Starting with the first line, output the data exactly through to the end.
***** Data provided *****
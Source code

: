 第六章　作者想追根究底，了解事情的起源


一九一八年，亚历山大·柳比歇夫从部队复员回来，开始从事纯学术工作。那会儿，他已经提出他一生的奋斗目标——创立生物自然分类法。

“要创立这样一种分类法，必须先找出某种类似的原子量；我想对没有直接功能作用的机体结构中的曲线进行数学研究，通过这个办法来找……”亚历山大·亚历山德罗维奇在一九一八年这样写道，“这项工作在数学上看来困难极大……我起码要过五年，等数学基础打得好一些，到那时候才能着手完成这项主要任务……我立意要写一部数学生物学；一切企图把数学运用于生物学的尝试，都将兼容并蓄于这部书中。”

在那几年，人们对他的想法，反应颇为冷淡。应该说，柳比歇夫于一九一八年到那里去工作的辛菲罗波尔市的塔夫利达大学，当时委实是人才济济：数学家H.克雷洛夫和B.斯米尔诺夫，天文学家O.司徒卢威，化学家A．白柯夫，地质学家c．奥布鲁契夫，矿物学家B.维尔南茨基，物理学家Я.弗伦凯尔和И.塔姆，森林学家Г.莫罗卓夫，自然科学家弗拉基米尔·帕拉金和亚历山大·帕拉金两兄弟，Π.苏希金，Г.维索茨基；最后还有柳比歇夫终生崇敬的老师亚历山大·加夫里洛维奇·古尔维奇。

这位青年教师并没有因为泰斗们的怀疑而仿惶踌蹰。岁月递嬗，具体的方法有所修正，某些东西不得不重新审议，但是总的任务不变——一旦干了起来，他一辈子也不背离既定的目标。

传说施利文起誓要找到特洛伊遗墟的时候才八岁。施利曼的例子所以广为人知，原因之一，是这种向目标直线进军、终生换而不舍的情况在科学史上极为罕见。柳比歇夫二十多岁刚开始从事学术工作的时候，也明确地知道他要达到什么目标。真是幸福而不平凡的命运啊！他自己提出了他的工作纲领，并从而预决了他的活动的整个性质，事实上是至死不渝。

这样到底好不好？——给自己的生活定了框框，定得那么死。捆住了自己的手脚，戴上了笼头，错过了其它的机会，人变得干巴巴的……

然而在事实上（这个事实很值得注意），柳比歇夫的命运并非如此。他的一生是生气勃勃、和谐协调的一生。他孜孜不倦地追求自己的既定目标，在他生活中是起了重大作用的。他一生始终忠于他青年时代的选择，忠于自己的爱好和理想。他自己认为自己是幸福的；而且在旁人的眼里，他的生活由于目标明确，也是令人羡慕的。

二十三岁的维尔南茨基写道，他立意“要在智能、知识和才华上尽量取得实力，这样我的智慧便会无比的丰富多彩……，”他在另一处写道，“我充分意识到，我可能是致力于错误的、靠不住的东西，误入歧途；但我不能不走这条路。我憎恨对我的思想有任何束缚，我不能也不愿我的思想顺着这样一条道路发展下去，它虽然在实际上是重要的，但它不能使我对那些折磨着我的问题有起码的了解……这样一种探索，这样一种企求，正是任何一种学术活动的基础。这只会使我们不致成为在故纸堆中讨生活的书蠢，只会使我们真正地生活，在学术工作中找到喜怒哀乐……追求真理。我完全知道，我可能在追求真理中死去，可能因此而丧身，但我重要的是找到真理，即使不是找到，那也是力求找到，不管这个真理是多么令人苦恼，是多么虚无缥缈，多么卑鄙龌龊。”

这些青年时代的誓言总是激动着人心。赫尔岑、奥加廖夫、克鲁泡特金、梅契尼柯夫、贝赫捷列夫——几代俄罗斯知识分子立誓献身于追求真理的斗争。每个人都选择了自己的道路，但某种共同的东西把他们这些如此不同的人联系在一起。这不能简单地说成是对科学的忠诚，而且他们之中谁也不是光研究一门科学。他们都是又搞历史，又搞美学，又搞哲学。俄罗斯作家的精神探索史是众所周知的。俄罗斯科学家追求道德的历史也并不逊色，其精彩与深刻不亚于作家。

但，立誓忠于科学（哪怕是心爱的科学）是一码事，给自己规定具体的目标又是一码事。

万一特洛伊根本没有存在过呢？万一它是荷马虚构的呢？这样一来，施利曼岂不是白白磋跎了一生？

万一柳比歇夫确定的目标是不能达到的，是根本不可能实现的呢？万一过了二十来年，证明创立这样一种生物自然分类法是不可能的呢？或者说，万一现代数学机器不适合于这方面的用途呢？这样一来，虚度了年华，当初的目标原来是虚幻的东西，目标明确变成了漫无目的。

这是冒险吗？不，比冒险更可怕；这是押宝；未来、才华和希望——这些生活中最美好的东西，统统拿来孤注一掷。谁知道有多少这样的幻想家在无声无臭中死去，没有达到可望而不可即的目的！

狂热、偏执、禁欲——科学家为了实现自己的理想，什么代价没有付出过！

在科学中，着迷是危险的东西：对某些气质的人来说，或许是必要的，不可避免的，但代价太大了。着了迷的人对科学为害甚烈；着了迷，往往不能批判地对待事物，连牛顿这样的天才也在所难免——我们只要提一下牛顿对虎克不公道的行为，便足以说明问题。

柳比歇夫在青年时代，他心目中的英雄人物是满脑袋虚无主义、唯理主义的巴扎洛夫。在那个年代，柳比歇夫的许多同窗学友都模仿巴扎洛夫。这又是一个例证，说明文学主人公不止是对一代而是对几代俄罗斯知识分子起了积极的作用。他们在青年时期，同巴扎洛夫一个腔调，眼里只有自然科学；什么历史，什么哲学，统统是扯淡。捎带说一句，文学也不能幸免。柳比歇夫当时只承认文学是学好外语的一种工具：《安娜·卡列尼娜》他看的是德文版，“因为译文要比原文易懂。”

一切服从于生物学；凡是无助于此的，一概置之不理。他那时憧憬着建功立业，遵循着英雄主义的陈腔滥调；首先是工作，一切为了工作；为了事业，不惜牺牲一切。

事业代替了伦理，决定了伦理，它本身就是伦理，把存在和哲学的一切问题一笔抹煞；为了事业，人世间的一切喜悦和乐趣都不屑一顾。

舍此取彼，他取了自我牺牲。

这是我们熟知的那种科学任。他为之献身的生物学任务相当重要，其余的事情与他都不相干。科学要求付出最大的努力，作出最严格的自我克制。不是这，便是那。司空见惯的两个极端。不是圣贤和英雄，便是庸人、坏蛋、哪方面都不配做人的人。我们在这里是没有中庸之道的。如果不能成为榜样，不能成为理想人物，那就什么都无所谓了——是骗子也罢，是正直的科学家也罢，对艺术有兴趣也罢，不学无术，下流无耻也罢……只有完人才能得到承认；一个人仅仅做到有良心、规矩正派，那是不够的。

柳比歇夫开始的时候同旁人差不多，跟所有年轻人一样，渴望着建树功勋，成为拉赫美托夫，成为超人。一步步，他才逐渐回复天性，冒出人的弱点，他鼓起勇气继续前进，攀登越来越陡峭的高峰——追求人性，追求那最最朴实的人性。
*****
### Answer space
Source code

: 第六章　作者想追根究底，了解事情的起源


一九一八年，亚历山大·柳比歇夫从部队复员回来，开始从事纯学术工作。那会儿，他已经提出他一生的奋斗目标——创立生物自然分类法。

“要创立这样一种分类法，必须先找出某种类似的原子量；我想对没有直接功能作用的机体结构中的曲线进行数学研究，通过这个办法来找……”亚历山大·亚历山德罗维奇在一九一八年这样写道，“这项工作在数学上看来困难极大……我起码要过五年，等数学基础打得好一些，到那时候才能着手完成这项主要任务……我立意要写一部数学生物学；一切企图把数学运用于生物学的尝试，都将兼容并蓄于这部书中。”

在那几年，人们对他的想法，反应颇为冷淡。应该说，柳比歇夫于一九一八年到那里去工作的辛菲罗波尔市的塔夫利达大学，当时委实是人才济济：数学家H.克雷洛夫和B.斯米尔诺夫，天文学家O.司徒卢威，化学家A．白柯夫，地质学家c．奥布鲁契夫，矿物学家B.维尔南茨基，物理学家Я.弗伦凯尔和И.塔姆，森林学家Г.莫罗卓夫，自然科学家弗拉基米尔·帕拉金和亚历山大·帕拉金两兄弟，Π.苏希金，Г.维索茨基；最后还有柳比歇夫终生崇敬的老师亚历山大·加夫里洛维奇·古尔维奇。

这位青年教师并没有因为泰斗们的怀疑而仿惶踌蹰。岁月递嬗，具体的方法有所修正，某些东西不得不重新审议，但是总的任务不变——一旦干了起来，他一辈子也不背离既定的目标。

传说施利文起誓要找到特洛伊遗墟的时候才八岁。施利曼的例子所以广为人知，原因之一，是这种向目标直线进军、终生换而不舍的情况在科学史上极为罕见。柳比歇夫二十多岁刚开始从事学术工作的时候，也明确地知道他要达到什么目标。真是幸福而不平凡的命运啊！他自己提出了他的工作纲领，并从而预决了他的活动的整个性质，事实上是至死不渝。

这样到底好不好？——给自己的生活定了框框，定得那么死。捆住了自己的手脚，戴上了笼头，错过了其它的机会，人变得干巴巴的……

然而在事实上（这个事实很值得注意），柳比歇夫的命运并非如此。他的一生是生气勃勃、和谐协调的一生。他孜孜不倦地追求自己的既定目标，在他生活中是起了重大作用的。他一生始终忠于他青年时代的选择，忠于自己的爱好和理想。他自己认为自己是幸福的；而且在旁人的眼里，他的生活由于目标明确，也是令人羡慕的。

二十三岁的维尔南茨基写道，他立意“要在智能、知识和才华上尽量取得实力，这样我的智慧便会无比的丰富多彩……，”他在另一处写道，“我充分意识到，我可能是致力于错误的、靠不住的东西，误入歧途；但我不能不走这条路。我憎恨对我的思想有任何束缚，我不能也不愿我的思想顺着这样一条道路发展下去，它虽然在实际上是重要的，但它不能使我对那些折磨着我的问题有起码的了解……这样一种探索，这样一种企求，正是任何一种学术活动的基础。这只会使我们不致成为在故纸堆中讨生活的书蠢，只会使我们真正地生活，在学术工作中找到喜怒哀乐……追求真理。我完全知道，我可能在追求真理中死去，可能因此而丧身，但我重要的是找到真理，即使不是找到，那也是力求找到，不管这个真理是多么令人苦恼，是多么虚无缥缈，多么卑鄙龌龊。”

这些青年时代的誓言总是激动着人心。赫尔岑、奥加廖夫、克鲁泡特金、梅契尼柯夫、贝赫捷列夫——几代俄罗斯知识分子立誓献身于追求真理的斗争。每个人都选择了自己的道路，但某种共同的东西把他们这些如此不同的人联系在一起。这不能简单地说成是对科学的忠诚，而且他们之中谁也不是光研究一门科学。他们都是又搞历史，又搞美学，又搞哲学。俄罗斯作家的精神探索史是众所周知的。俄罗斯科学家追求道德的历史也并不逊色，其精彩与深刻不亚于作家。

但，立誓忠于科学（哪怕是心爱的科学）是一码事，给自己规定具体的目标又是一码事。

万一特洛伊根本没有存在过呢？万一它是荷马虚构的呢？这样一来，施利曼岂不是白白磋跎了一生？

万一柳比歇夫确定的目标是不能达到的，是根本不可能实现的呢？万一过了二十来年，证明创立这样一种生物自然分类法是不可能的呢？或者说，万一现代数学机器不适合于这方面的用途呢？这样一来，虚度了年华，当初的目标原来是虚幻的东西，目标明确变成了漫无目的。

这是冒险吗？不，比冒险更可怕；这是押宝；未来、才华和希望——这些生活中最美好的东西，统统拿来孤注一掷。谁知道有多少这样的幻想家在无声无臭中死去，没有达到可望而不可即的目的！

狂热、偏执、禁欲——科学家为了实现自己的理想，什么代价没有付出过！

在科学中，着迷是危险的东西：对某些气质的人来说，或许是必要的，不可避免的，但代价太大了。着了迷的人对科学为害甚烈；着了迷，往往不能批判地对待事物，连牛顿这样的天才也在所难免——我们只要提一下牛顿对虎克不公道的行为，便足以说明问题。

柳比歇夫在青年时代，他心目中的英雄人物是满脑袋虚无主义、唯理主义的巴扎洛夫。在那个年代，柳比歇夫的许多同窗学友都模仿巴扎洛夫。这又是一个例证，说明文学主人公不止是对一代而是对几代俄罗斯知识分子起了积极的作用。他们在青年时期，同巴扎洛夫一个腔调，眼里只有自然科学；什么历史，什么哲学，统统是扯淡。捎带说一句，文学也不能幸免。柳比歇夫当时只承认文学是学好外语的一种工具：《安娜·卡列尼娜》他看的是德文版，“因为译文要比原文易懂。”

一切服从于生物学；凡是无助于此的，一概置之不理。他那时憧憬着建功立业，遵循着英雄主义的陈腔滥调；首先是工作，一切为了工作；为了事业，不惜牺牲一切。

事业代替了伦理，决定了伦理，它本身就是伦理，把存在和哲学的一切问题一笔抹煞；为了事业，人世间的一切喜悦和乐趣都不屑一顾。

舍此取彼，他取了自我牺牲。

这是我们熟知的那种科学任。他为之献身的生物学任务相当重要，其余的事情与他都不相干。科学要求付出最大的努力，作出最严格的自我克制。不是这，便是那。司空见惯的两个极端。不是圣贤和英雄，便是庸人、坏蛋、哪方面都不配做人的人。我们在这里是没有中庸之道的。如果不能成为榜样，不能成为理想人物，那就什么都无所谓了——是骗子也罢，是正直的科学家也罢，对艺术有兴趣也罢，不学无术，下流无耻也罢……只有完人才能得到承认；一个人仅仅做到有良心、规矩正派，那是不够的。

柳比歇夫开始的时候同旁人差不多，跟所有年轻人一样，渴望着建树功勋，成为拉赫美托夫，成为超人。一步步，他才逐渐回复天性，冒出人的弱点，他鼓起勇气继续前进，攀登越来越陡峭的高峰——追求人性，追求那最最朴实的人性。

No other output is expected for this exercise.